In data-intensive applications support issues are often caused by data anomalies rather than code-based bugs. A support team typically needs visibility over the data that contributes to any particular problem. This is difficult when the data is only available in an abstract form and requires processing by some recursive logic before it is used by an application. Unless careful consideration is given to the visibility of data then support incidents can be very difficult to unwind.
A fix for a support incident might also require a change to data. This is not straightforward for an event store as committed events are supposed to be immutable. You can issue a new event that corrects the data, but this will only correct future calculations. Any calculations from a previous point will continue to include the bad data.
Handling schema change
If making changes to data is difficult, then changes to the structure of data represent a different can of worms. Events may be immutable, but the structure of future events may change. You are left with a choice between updating all the existing events or handling multiple schemas in your code.
This is a straightforward problem to solve for a relational database, as you can change the entire structure through an update and migration script. To do this in an event store you will need to adjust each event in turn which can take some time over millions of records. It also rather flies in the face of the idea of immutable events.

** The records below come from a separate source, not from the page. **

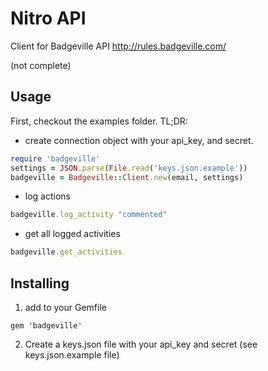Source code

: Nitro API
============

Client for Badgeville API http://rules.badgeville.com/

(not complete)

Usage
--------
First, checkout the examples folder. TL;DR:

* create connection object with your api_key, and secret.

```ruby
require 'badgeville'
settings = JSON.parse(File.read('keys.json.example'))
badgeville = Badgeville::Client.new(email, settings)
```

* log actions

```ruby
badgeville.log_activity "commented"
```

* get all logged activities

```ruby
badgeville.get_activities
```

Installing
----------
 1) add to your Gemfile

```
gem 'badgeville'
```

 2) Create a keys.json file with your api_key and secret (see keys.json.example file)

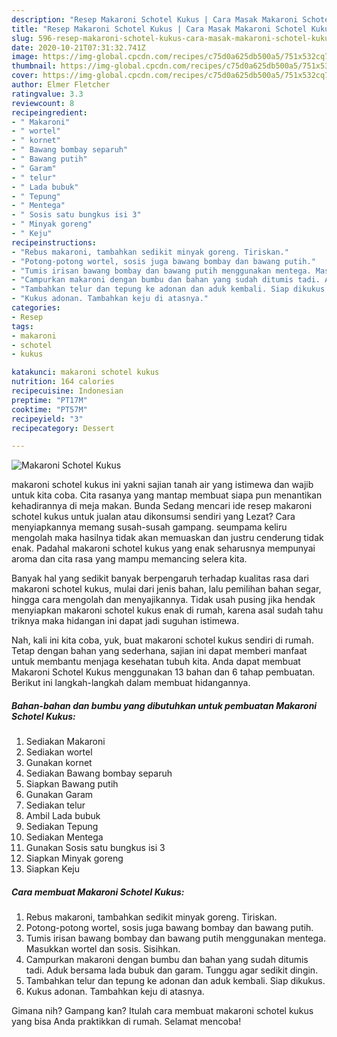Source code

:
 ```yaml
---
description: "Resep Makaroni Schotel Kukus | Cara Masak Makaroni Schotel Kukus Yang Paling Enak"
title: "Resep Makaroni Schotel Kukus | Cara Masak Makaroni Schotel Kukus Yang Paling Enak"
slug: 596-resep-makaroni-schotel-kukus-cara-masak-makaroni-schotel-kukus-yang-paling-enak
date: 2020-10-21T07:31:32.741Z
image: https://img-global.cpcdn.com/recipes/c75d0a625db500a5/751x532cq70/makaroni-schotel-kukus-foto-resep-utama.jpg
thumbnail: https://img-global.cpcdn.com/recipes/c75d0a625db500a5/751x532cq70/makaroni-schotel-kukus-foto-resep-utama.jpg
cover: https://img-global.cpcdn.com/recipes/c75d0a625db500a5/751x532cq70/makaroni-schotel-kukus-foto-resep-utama.jpg
author: Elmer Fletcher
ratingvalue: 3.3
reviewcount: 8
recipeingredient:
- " Makaroni"
- " wortel"
- " kornet"
- " Bawang bombay separuh"
- " Bawang putih"
- " Garam"
- " telur"
- " Lada bubuk"
- " Tepung"
- " Mentega"
- " Sosis satu bungkus isi 3"
- " Minyak goreng"
- " Keju"
recipeinstructions:
- "Rebus makaroni, tambahkan sedikit minyak goreng. Tiriskan."
- "Potong-potong wortel, sosis juga bawang bombay dan bawang putih."
- "Tumis irisan bawang bombay dan bawang putih menggunakan mentega. Masukkan wortel dan sosis. Sisihkan."
- "Campurkan makaroni dengan bumbu dan bahan yang sudah ditumis tadi. Aduk bersama lada bubuk dan garam. Tunggu agar sedikit dingin."
- "Tambahkan telur dan tepung ke adonan dan aduk kembali. Siap dikukus."
- "Kukus adonan. Tambahkan keju di atasnya."
categories:
- Resep
tags:
- makaroni
- schotel
- kukus

katakunci: makaroni schotel kukus 
nutrition: 164 calories
recipecuisine: Indonesian
preptime: "PT17M"
cooktime: "PT57M"
recipeyield: "3"
recipecategory: Dessert

---
```



![Makaroni Schotel Kukus](https://img-global.cpcdn.com/recipes/c75d0a625db500a5/751x532cq70/makaroni-schotel-kukus-foto-resep-utama.jpg)


makaroni schotel kukus ini yakni sajian tanah air yang istimewa dan wajib untuk kita coba. Cita rasanya yang mantap membuat siapa pun menantikan kehadirannya di meja makan.
Bunda Sedang mencari ide resep makaroni schotel kukus untuk jualan atau dikonsumsi sendiri yang Lezat? Cara menyiapkannya memang susah-susah gampang. seumpama keliru mengolah maka hasilnya tidak akan memuaskan dan justru cenderung tidak enak. Padahal makaroni schotel kukus yang enak seharusnya mempunyai aroma dan cita rasa yang mampu memancing selera kita.

Banyak hal yang sedikit banyak berpengaruh terhadap kualitas rasa dari makaroni schotel kukus, mulai dari jenis bahan, lalu pemilihan bahan segar, hingga cara mengolah dan menyajikannya. Tidak usah pusing jika hendak menyiapkan makaroni schotel kukus enak di rumah, karena asal sudah tahu triknya maka hidangan ini dapat jadi suguhan istimewa.




Nah, kali ini kita coba, yuk, buat makaroni schotel kukus sendiri di rumah. Tetap dengan bahan yang sederhana, sajian ini dapat memberi manfaat untuk membantu menjaga kesehatan tubuh kita. Anda dapat membuat Makaroni Schotel Kukus menggunakan 13 bahan dan 6 tahap pembuatan. Berikut ini langkah-langkah dalam membuat hidangannya.

<!--inarticleads1-->

##### Bahan-bahan dan bumbu yang dibutuhkan untuk pembuatan Makaroni Schotel Kukus:

1. Sediakan  Makaroni
1. Sediakan  wortel
1. Gunakan  kornet
1. Sediakan  Bawang bombay separuh
1. Siapkan  Bawang putih
1. Gunakan  Garam
1. Sediakan  telur
1. Ambil  Lada bubuk
1. Sediakan  Tepung
1. Sediakan  Mentega
1. Gunakan  Sosis satu bungkus isi 3
1. Siapkan  Minyak goreng
1. Siapkan  Keju




<!--inarticleads2-->

##### Cara membuat Makaroni Schotel Kukus:

1. Rebus makaroni, tambahkan sedikit minyak goreng. Tiriskan.
1. Potong-potong wortel, sosis juga bawang bombay dan bawang putih.
1. Tumis irisan bawang bombay dan bawang putih menggunakan mentega. Masukkan wortel dan sosis. Sisihkan.
1. Campurkan makaroni dengan bumbu dan bahan yang sudah ditumis tadi. Aduk bersama lada bubuk dan garam. Tunggu agar sedikit dingin.
1. Tambahkan telur dan tepung ke adonan dan aduk kembali. Siap dikukus.
1. Kukus adonan. Tambahkan keju di atasnya.




Gimana nih? Gampang kan? Itulah cara membuat makaroni schotel kukus yang bisa Anda praktikkan di rumah. Selamat mencoba!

If you want to preserve the immutability of events, you will be forced to maintain processing logic that can handle every version of the event schema. Over time this can give rise to some extremely complicated programming logic.
Dealing with complex, real world domains
Creeping complexity is a common theme in event sourced systems. Simple domains that are defined by a small number of events can be easy enough to manage, but once you start aggregating multiple event streams then the processing logic needed to hydrate state can quickly become quite onerous.
Although event stores are supposed to provide a system-wide source of truth, it's worth pointing out that applications don't have to interact with the raw stuff of events. Many event sourcing systems expose derived state to consuming applications, maintaining a separation between a working copy of data and the underlying event store. CQRS (command query responsibility separation) is often used in this context, providing a more formal separation between query logic and event persistence.
This separation can help event sourced systems to manage growing complexity. New read-only models can be created from the immutable, single source of truth just by replaying events in a different way. Despite this, a difficulty remains in terms of working out how best to expose these working copies or query stores so the data is timely and relevant.
The problem of explanation fatigue
Perhaps one of the biggest challenges with an event store is the constant need to explain it.
Event stores are an abstract idea that some people really struggle with. They come with a high level of “explanation tax” that has to be paid every time somebody new joins a project. This could be a sign that you are trying to implement an architectural thought experiment rather than a viable processing architecture.
Besides, event stores are only really suitable for domains that are simple, well-understood and tend not to change over time. Doesn't this rule them out of most real world scenarios?